A judge at the High Court in London ruled that British courts do not need to recognize judgments by the Supreme Tribunal of Justice of Venezuela, Venezuela's top constitutional court, that said the gold should go to Maduro.
The ruling is part of a long-running wrangle over assets of Venezuela’s central bank. Two rival boards of Banco Central de Venezuela – one appointed by Maduro and another by Guaidó – are battling to secure the release of more than 800 million pounds ($1 billion) of gold in the vaults of the Bank of England.
The British government recognizes Guaidó as Venezuela’s president, and the Bank of England has refused to hand the gold over to Maduro.

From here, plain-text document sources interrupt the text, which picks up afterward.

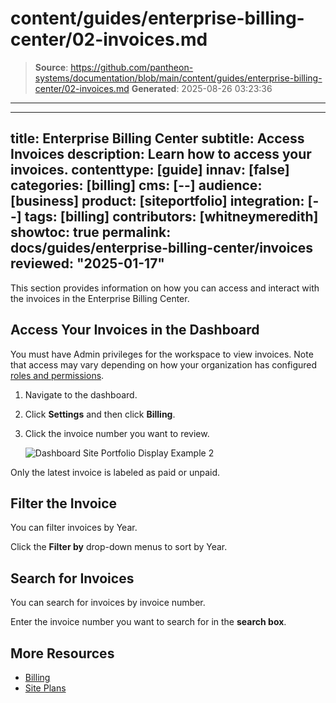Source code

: # content/guides/enterprise-billing-center/02-invoices.md

> **Source**: https://github.com/pantheon-systems/documentation/blob/main/content/guides/enterprise-billing-center/02-invoices.md
> **Generated**: 2025-08-26 03:23:36

---

---
title: Enterprise Billing Center
subtitle: Access Invoices
description: Learn how to access your invoices.
contenttype: [guide]
innav: [false]
categories: [billing]
cms: [--]
audience: [business]
product: [siteportfolio]
integration: [--]
tags: [billing]
contributors: [whitneymeredith]
showtoc: true
permalink: docs/guides/enterprise-billing-center/invoices
reviewed: "2025-01-17"
---

This section provides information on how you can access and interact with the invoices in the Enterprise Billing Center.

## Access Your Invoices in the Dashboard

You must have Admin privileges for the workspace to view invoices. Note that access may vary depending on how your organization has configured [roles and permissions](/guides/account-mgmt/workspace-sites-teams/teams#roles-and-permissions).

1. Navigate to the dashboard.

1. Click **Settings** and then click **Billing**.

1. Click the invoice number you want to review.

    ![Dashboard Site Portfolio Display Example 2](../../../images/release-notes/2024/invoice-tags.png)

<Alert title="Note" type="info">

Only the latest invoice is labeled as paid or unpaid.

</Alert>

## Filter the Invoice

You can filter invoices by Year.

Click the **Filter by** drop-down menus to sort by Year.

## Search for Invoices

You can search for invoices by invoice number.

Enter the invoice number you want to search for in the **search box**.

## More Resources

- [Billing](/guides/account-mgmt/billing)
- [Site Plans](/guides/launch/plans/)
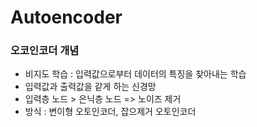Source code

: # Autoencoder

### 오코인코더 개념

- 비지도 학습 : 입력값으로부터 데이터의 특징을 찾아내는 학습
- 입력값과 출력값을 같게 하는 신경망
- 입력층 노드 > 은닉층 노드 => 노이즈 제거
- 방식 : 변이형 오토인코더, 잡으제거 오토인코더

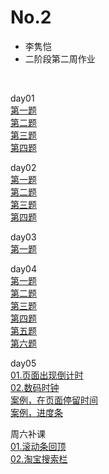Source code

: # No.2
- 李隽恺
- 二阶段第二周作业
<br>

day01<br>
<a href="https://github.com/wklmtt/No.2/blob/master/day01/01.html">第一题</a><br>
<a href="https://github.com/wklmtt/No.2/blob/master/day01/02.html">第二题</a><br>
<a href="https://github.com/wklmtt/No.2/blob/master/day01/03.html">第三题</a><br>
<a href="https://github.com/wklmtt/No.2/blob/master/day01/04.html">第四题</a>
<br>

day02<br>
<a href="https://github.com/wklmtt/No.2/blob/master/day02/01.html">第一题</a><br>
<a href="https://github.com/wklmtt/No.2/blob/master/day02/02.html">第二题</a><br>
<a href="https://github.com/wklmtt/No.2/blob/master/day02/03.html">第三题</a><br>
<a href="https://github.com/wklmtt/No.2/blob/master/day02/04.html">第四题</a>
<br>

day03<br>
<a href="https://github.com/wklmtt/No.2/blob/master/day03/01.html">第一题</a>
<br>

day04<br>
<a href="https://github.com/wklmtt/No.2/blob/master/day04/01.html">第一题</a><br>
<a href="https://github.com/wklmtt/No.2/blob/master/day04/02.html">第二题</a><br>
<a href="https://github.com/wklmtt/No.2/blob/master/day04/03.html">第三题</a><br>
<a href="https://github.com/wklmtt/No.2/blob/master/day04/04.html">第四题</a><br>
<a href="https://github.com/wklmtt/No.2/blob/master/day04/05.html">第五题</a><br>
<a href="https://github.com/wklmtt/No.2/blob/master/day04/06.html">第六题</a>
<br>

day05<br>
<a href="https://github.com/wklmtt/No.2/blob/master/day05/01.%E9%A1%B5%E9%9D%A2%E5%87%BA%E7%8E%B0%E5%80%92%E8%AE%A1%E6%97%B6.html">01.页面出现倒计时</a><br>
<a href="https://github.com/wklmtt/No.2/blob/master/day05/02.%E6%95%B0%E7%A0%81%E6%97%B6%E9%92%9F.html">02.数码时钟</a><br>
<a href="https://github.com/wklmtt/No.2/blob/master/day05/%E6%A1%88%E4%BE%8B%EF%BC%8C%E5%9C%A8%E9%A1%B5%E9%9D%A2%E5%81%9C%E7%95%99%E6%97%B6%E9%97%B4.html">案例，在页面停留时间</a><br>
<a href="https://github.com/wklmtt/No.2/blob/master/day05/%E6%A1%88%E4%BE%8B%EF%BC%8C%E8%BF%9B%E5%BA%A6%E6%9D%A1.html">案例，进度条</a>
<br>

周六补课<br>
<a href="https://github.com/wklmtt/No.2/blob/master/%E5%91%A8%E5%85%AD%E8%A1%A5%E8%AF%BE/01.%E6%BB%9A%E5%8A%A8%E6%9D%A1%E5%9B%9E%E9%A1%B6.html">01.滚动条回顶</a><br>
<a href="https://github.com/wklmtt/No.2/blob/master/%E5%91%A8%E5%85%AD%E8%A1%A5%E8%AF%BE/02.%E6%B7%98%E5%AE%9D%E6%90%9C%E7%B4%A2%E6%A0%8F.html">02.淘宝搜索栏</a>
<br>
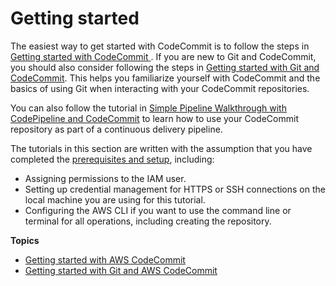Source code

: # Getting started<a name="getting-started-topnode"></a>

The easiest way to get started with CodeCommit is to follow the steps in [Getting started with CodeCommit ](getting-started-cc.md)\. If you are new to Git and CodeCommit, you should also consider following the steps in [Getting started with Git and CodeCommit](getting-started.md)\. This helps you familiarize yourself with CodeCommit and the basics of using Git when interacting with your CodeCommit repositories\.

You can also follow the tutorial in [Simple Pipeline Walkthrough with CodePipeline and CodeCommit](https://docs.aws.amazon.com/codepipeline/latest/userguide/getting-started-cc.html) to learn how to use your CodeCommit repository as part of a continuous delivery pipeline\.

The tutorials in this section are written with the assumption that you have completed the [prerequisites and setup](setting-up.md), including:
+ Assigning permissions to the IAM user\.
+ Setting up credential management for HTTPS or SSH connections on the local machine you are using for this tutorial\.
+ Configuring the AWS CLI if you want to use the command line or terminal for all operations, including creating the repository\.

**Topics**
+ [Getting started with AWS CodeCommit](getting-started-cc.md)
+ [Getting started with Git and AWS CodeCommit](getting-started.md)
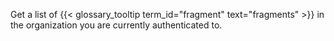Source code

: Get a list of {{< glossary_tooltip term_id="fragment" text="fragments" >}} in the organization you are currently authenticated to.
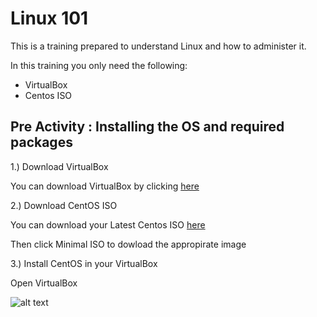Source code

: # Linux 101

This is a training prepared to understand Linux and how to administer it.

In this training you only need the following:
- VirtualBox
- Centos ISO

## Pre Activity : Installing the OS and required packages

1.) Download VirtualBox

You can download VirtualBox by clicking [here](https://www.virtualbox.org/wiki/Downloads)

2.) Download CentOS ISO

You can download your Latest Centos ISO [here](https://www.centos.org/download/)

Then click Minimal ISO to dowload the appropirate image

3.) Install CentOS in your VirtualBox

Open VirtualBox

![alt text][pre01-VirtualBox]

[pre01-VirtualBox]: https://github.com/ajohnsc/L101/blob/master/pictures/pre01-VirtualBox.PNG "Sample Opened VirtualBox"
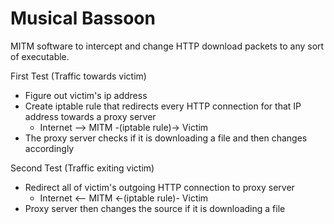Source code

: # Musical Bassoon
MITM software to intercept and change HTTP download packets to any sort of executable.

First Test (Traffic towards victim)
- Figure out victim's ip address
- Create iptable rule that redirects every HTTP connection for that IP address towards a proxy server
  - Internet --> MITM -(iptable rule)-> Victim
- The proxy server checks if it is downloading a file and then changes accordingly

Second Test (Traffic exiting victim)
- Redirect all of victim's outgoing HTTP connection to proxy server
  - Internet <-- MITM <-(iptable rule)- Victim
- Proxy server then changes the source if it is downloading a file
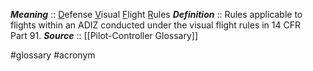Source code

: ***Meaning*** :: <u>D</u>efense <u>V</u>isual <u>F</u>light <u>R</u>ules
***Definition***    :: Rules applicable to flights within an ADIZ conducted under the visual flight rules in 14 CFR Part 91.
***Source***         :: [[Pilot-Controller Glossary]]

#glossary #acronym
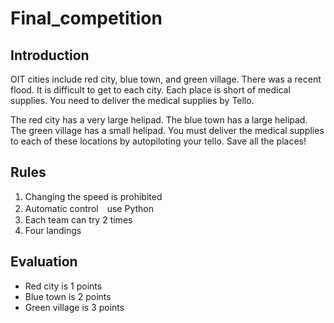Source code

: # Final_competition

## Introduction
OIT cities include red city, blue town, and green village. There was a recent flood.
It is difficult to get to each city. 
Each place is short of medical supplies. 
You need to deliver the medical supplies by Tello.

The red city has a very large helipad. The blue town has a large helipad. The green village has a small helipad.
You must deliver the medical supplies to each of these locations by autopiloting your tello. Save all the places!

## Rules
1. Changing the speed is prohibited
2. Automatic control　use Python
3. Each team can try 2 times
4. Four landings

## Evaluation
- Red city is 1 points
- Blue town is 2 points 
- Green village is 3 points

Judge Sara Cockerill said there was “no basis” for the recognition of the judgments of the Venezuelan court that declared Guaidó’s bank board appointments unconstitutional. She said the Guaidó board “therefore succeeds.”
In a statement, Guaidó said the ruling was “another step in the process of protecting Venezuela’s international gold reserves and preserving them for the Venezuelan people and their future.”
A spokesperson for the Maduro-appointed board said it was considering an appeal.
“This is an unfortunate ruling that ultimately rests on a narrow issue of law about the recognition of foreign judgments,” lawyer Sarosh Zaiwalla, who represents the Maduro board, said.
Venezuela's Central Bank itself later issued a statement complaining that the British court had subordinated itself to British foreign policy and had violated international law.
While serving as leader of Venezuela’s National Assembly, Guaidó challenged Maduro’s claim to the presidency, arguing that his 2018 election was rigged and invalid. Guaidó says he’s the country’s interim president under provisions of the constitution that allow the head of the national legislature to take power until free elections can be held.
While a number of countries, including the U.S. and the U.K., recognized Guaido’s claim, he has never been able to assert his authority and Maduro remains in charge.